The question then becomes how many periods (i.e. years) can the maturing 30 year TIPS support if the reinvestment yield is less than 2.135%? In the following table, the number of periods (NPER) supported is given as a function of (reinvestment yield, Y2)-(original yield, Y1) where Y1 is 2.135%.

Code: Select all

```
Y2-Y1 NPER
0 5.00
-1 4.90
-2 4.81
-5 4.55
-10 4.19
-13 4.00
-20 3.63
```

In other words, in this example, interest rate risk is minimal unless TIPS yields fall to well below those seen historically (and even lower than the equivalent UK inflation linked gilts were a few years ago). It is relatively easy to calculate what happens at other yields or required income rates (I note that the '-13' is a fairly constant threshold though). However, for a longer ladder (e.g., 40 years covering the retirees to 105yo), the interest rate risk is higher (e.g., with Y2-Y1=-5, only 8 rungs out of 10 are filled).

However, there are other risks with this approach (none of which are really quantifiable)

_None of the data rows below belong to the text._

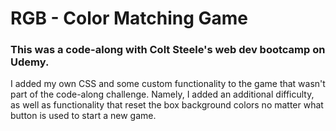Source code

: # RGB - Color Matching Game

### This was a code-along with Colt Steele's web dev bootcamp on Udemy. 

I added my own CSS and some custom functionality to the game that wasn't part of the code-along challenge. Namely, I added an additional difficulty, as well as functionality that reset the box background colors no matter what button is used to start a new game. 
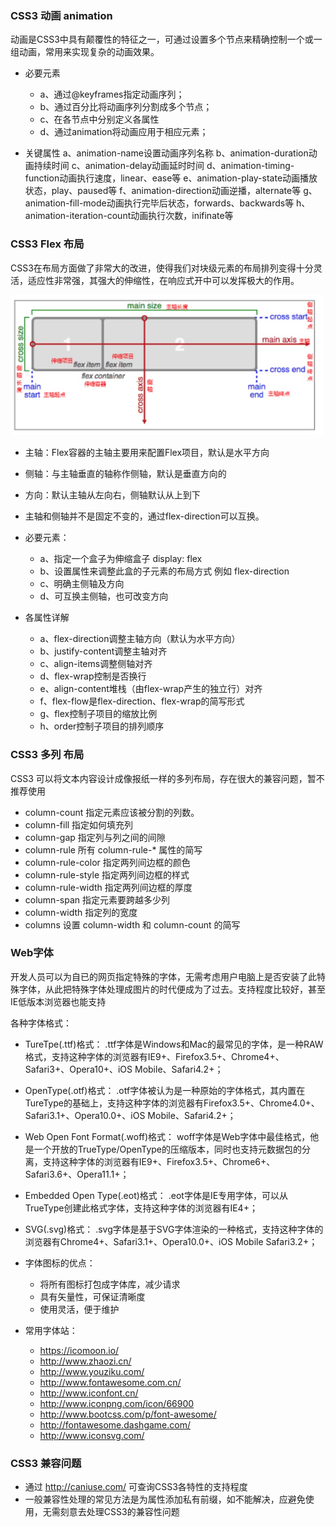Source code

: ### CSS3 动画 animation

动画是CSS3中具有颠覆性的特征之一，可通过设置多个节点来精确控制一个或一组动画，常用来实现复杂的动画效果。

- 必要元素
    * a、通过@keyframes指定动画序列；
    * b、通过百分比将动画序列分割成多个节点；
    * c、在各节点中分别定义各属性	
    * d、通过animation将动画应用于相应元素；

- 关键属性
    a、animation-name设置动画序列名称
    b、animation-duration动画持续时间
    c、animation-delay动画延时时间
    d、animation-timing-function动画执行速度，linear、ease等
    e、animation-play-state动画播放状态，play、paused等
    f、animation-direction动画逆播，alternate等
    g、animation-fill-mode动画执行完毕后状态，forwards、backwards等
    h、animation-iteration-count动画执行次数，inifinate等

### CSS3 Flex 布局

CSS3在布局方面做了非常大的改进，使得我们对块级元素的布局排列变得十分灵活，适应性非常强，其强大的伸缩性，在响应式开中可以发挥极大的作用。

<img src='./screenshot/3-1.jpg' width='500'>

- 主轴：Flex容器的主轴主要用来配置Flex项目，默认是水平方向
- 侧轴：与主轴垂直的轴称作侧轴，默认是垂直方向的
- 方向：默认主轴从左向右，侧轴默认从上到下
- 主轴和侧轴并不是固定不变的，通过flex-direction可以互换。	
- 必要元素：
    * a、指定一个盒子为伸缩盒子 display: flex
    * b、设置属性来调整此盒的子元素的布局方式 例如 flex-direction
    * c、明确主侧轴及方向
    * d、可互换主侧轴，也可改变方向

- 各属性详解
    * a、flex-direction调整主轴方向（默认为水平方向）
    * b、justify-content调整主轴对齐
    * c、align-items调整侧轴对齐
    * d、flex-wrap控制是否换行
    * e、align-content堆栈（由flex-wrap产生的独立行）对齐
    * f、flex-flow是flex-direction、flex-wrap的简写形式
    * g、flex控制子项目的缩放比例
    * h、order控制子项目的排列顺序

### CSS3 多列 布局

CSS3 可以将文本内容设计成像报纸一样的多列布局，存在很大的兼容问题，暂不推荐使用

- column-count	 指定元素应该被分割的列数。
- column-fill	指定如何填充列
- column-gap	指定列与列之间的间隙
- column-rule	所有 column-rule-* 属性的简写
- column-rule-color	指定两列间边框的颜色
- column-rule-style	指定两列间边框的样式
- column-rule-width	指定两列间边框的厚度
- column-span	指定元素要跨越多少列
- column-width	指定列的宽度
- columns	设置 column-width 和 column-count 的简写

### Web字体

开发人员可以为自已的网页指定特殊的字体，无需考虑用户电脑上是否安装了此特殊字体，从此把特殊字体处理成图片的时代便成为了过去。支持程度比较好，甚至IE低版本浏览器也能支持

各种字体格式：

- TureTpe(.ttf)格式：
.ttf字体是Windows和Mac的最常见的字体，是一种RAW格式，支持这种字体的浏览器有IE9+、Firefox3.5+、Chrome4+、Safari3+、Opera10+、iOS Mobile、Safari4.2+；

- OpenType(.otf)格式：
.otf字体被认为是一种原始的字体格式，其内置在TureType的基础上，支持这种字体的浏览器有Firefox3.5+、Chrome4.0+、Safari3.1+、Opera10.0+、iOS Mobile、Safari4.2+；

- Web Open Font Format(.woff)格式：
woff字体是Web字体中最佳格式，他是一个开放的TrueType/OpenType的压缩版本，同时也支持元数据包的分离，支持这种字体的浏览器有IE9+、Firefox3.5+、Chrome6+、Safari3.6+、Opera11.1+；

- Embedded Open Type(.eot)格式：
.eot字体是IE专用字体，可以从TrueType创建此格式字体，支持这种字体的浏览器有IE4+；

- SVG(.svg)格式：
.svg字体是基于SVG字体渲染的一种格式，支持这种字体的浏览器有Chrome4+、Safari3.1+、Opera10.0+、iOS Mobile Safari3.2+；

- 字体图标的优点：
    * 将所有图标打包成字体库，减少请求
    * 具有矢量性，可保证清晰度
    * 使用灵活，便于维护

- 常用字体站：
    * https://icomoon.io/
    * http://www.zhaozi.cn/
    * http://www.youziku.com/ 
    * http://www.fontawesome.com.cn/
    * http://www.iconfont.cn/
    * http://www.iconpng.com/icon/66900
    * http://www.bootcss.com/p/font-awesome/
    * http://fontawesome.dashgame.com/
    * http://www.iconsvg.com/

### CSS3 兼容问题

- 通过 http://caniuse.com/ 可查询CSS3各特性的支持程度
- 一般兼容性处理的常见方法是为属性添加私有前缀，如不能解决，应避免使用，无需刻意去处理CSS3的兼容性问题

1) The retirees will need to construct the follow up TIPS ladder when they are 95 (which, they may or may not be able to). Doing this earlier, introduces more interest rate risk (of course, doing the reinvestment over a number of years is an alternative to doing it all in one go).

2) TIPS of the relevant maturities may not be available after 30 years.

3) TIPS may not be available at all.